__WHAT THE TASK ASKS__
Show every line of the data where the word "DreamSpoon" can be found.

=== DATASET EXTRACT ===

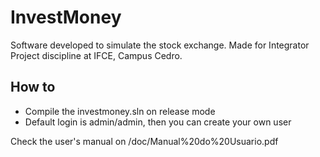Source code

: # InvestMoney
Software developed to simulate the stock exchange. Made for Integrator Project discipline at IFCE, Campus Cedro.

## How to 
* Compile the investmoney.sln on release mode
* Default login is admin/admin, then you can create your own user

Check the user's manual on /doc/Manual%20do%20Usuario.pdf 

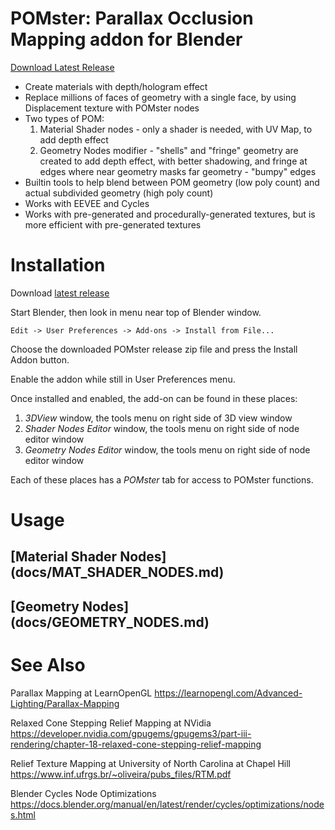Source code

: # POMster: Parallax Occlusion Mapping addon for Blender

[Download Latest Release](https://github.com/DreamSpoon/POMster/releases/latest)

* Create materials with depth/hologram effect
* Replace millions of faces of geometry with a single face, by using Displacement texture with POMster nodes
* Two types of POM:
  1. Material Shader nodes - only a shader is needed, with UV Map, to add depth effect
  2. Geometry Nodes modifier - "shells" and "fringe" geometry are created to add depth effect, with better shadowing, and fringe at edges where near geometry masks far geometry - "bumpy" edges
* Builtin tools to help blend between POM geometry (low poly count) and actual subdivided geometry (high poly count)
* Works with EEVEE and Cycles
* Works with pre-generated and procedurally-generated textures, but is more efficient with pre-generated textures

# Installation
Download [latest release](https://github.com/DreamSpoon/POMster/releases/latest)

Start Blender, then look in menu near top of Blender window.

`Edit -> User Preferences -> Add-ons -> Install from File...`

Choose the downloaded POMster release zip file and press the Install Addon button.

Enable the addon while still in User Preferences menu.

Once installed and enabled, the add-on can be found in these places:
  1) *3DView* window, the tools menu on right side of 3D view window
  2) *Shader Nodes Editor* window, the tools menu on right side of node editor window
  3) *Geometry Nodes Editor* window, the tools menu on right side of node editor window

Each of these places has a *POMster* tab for access to POMster functions.

# Usage

## [Material Shader Nodes] (docs/MAT_SHADER_NODES.md)

## [Geometry Nodes] (docs/GEOMETRY_NODES.md)

# See Also
Parallax Mapping at LearnOpenGL
https://learnopengl.com/Advanced-Lighting/Parallax-Mapping

Relaxed Cone Stepping Relief Mapping at NVidia
https://developer.nvidia.com/gpugems/gpugems3/part-iii-rendering/chapter-18-relaxed-cone-stepping-relief-mapping

Relief Texture Mapping at University of North Carolina at Chapel Hill
https://www.inf.ufrgs.br/~oliveira/pubs_files/RTM.pdf

Blender Cycles Node Optimizations
https://docs.blender.org/manual/en/latest/render/cycles/optimizations/nodes.html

===

__EXPECTED ANSWER__
[Download Latest Release](https://github.com/DreamSpoon/POMster/releases/latest)
Download [latest release](https://github.com/DreamSpoon/POMster/releases/latest)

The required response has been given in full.